Je suis producteur par obligation car j’ai pleinement conscience qu’aucun producteur de la place n’aurait pu avoir assez de souffle pour me suivre à travers des chemins aussi tortueux. Dès le début du tournage, j’ai réalisé que la richesse du sujet ne pouvait être comprise dans un formatage de cinquante deux minutes. Or, un long métrage nécessite au moins quatre ans de travail : un an d’écriture, un à deux ans de recherche de fonds, un an au minimum de réalisation. La mise en œuvre de CHOFT ENNOUJOUM FIL QUAÏLA est en dessous de ces normes, (le tournage a débuté le 23 juin 2003). Il a duré quatre vingt jours environ répartis sur deux ans et demi ce qui a nécessité la mise en place un cadre de production extrêmement souple et une véritable  » économie de guerre  » ; sans lesquels cette expérience n’aurait jamais été possible avec la seule subvention allouée par le Ministère de la Culture ! J’ai donc dû injecter des fonds propres. Je savais que cette opération de longue haleine ne pouvait être menée qu’à la condition de comprimer les salaires. Il m’aurait été impossible de payer des techniciens chevronnés au prix fort, c’est pourquoi j’ai fait appel à de jeunes techniciens fraîchement diplômés en leur donnant l’occasion de faire leurs preuves tout en exerçant leurs compétences. A ce titre, et en tant qu’enseignant, j’estime avoir joué mon rôle en leur transmettant le témoin.

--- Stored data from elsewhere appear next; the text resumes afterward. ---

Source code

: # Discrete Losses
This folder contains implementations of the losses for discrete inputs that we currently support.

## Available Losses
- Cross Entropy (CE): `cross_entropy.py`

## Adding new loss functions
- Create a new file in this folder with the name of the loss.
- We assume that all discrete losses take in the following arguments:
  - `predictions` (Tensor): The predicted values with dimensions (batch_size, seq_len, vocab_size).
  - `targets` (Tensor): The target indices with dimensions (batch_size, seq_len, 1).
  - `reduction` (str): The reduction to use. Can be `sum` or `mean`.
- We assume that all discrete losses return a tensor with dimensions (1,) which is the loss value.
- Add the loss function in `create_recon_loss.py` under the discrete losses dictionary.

– On ne voit pas beaucoup de boxe dans votre film !
C’est vrai, le parti pris intimiste peut paraître déroutant. Mais il est garant de l’originalité de ce film où les mots ont une force de frappe parfois aussi percutante que les non-dits. Contre toute attente c’est un film assez statique et plutôt lent où l’amertume des boxeurs dégage un spleen auquel je m’identifie.
– Qu’avez-vous retenu de cette expérience ?
Ayant vécu les interviewes comme des épreuves et souvent comme des épreuves de forces, je me suis approché de mon ring intérieur. J’ai clairement compris que la boxe était un langage et le documentaire un vrai combat.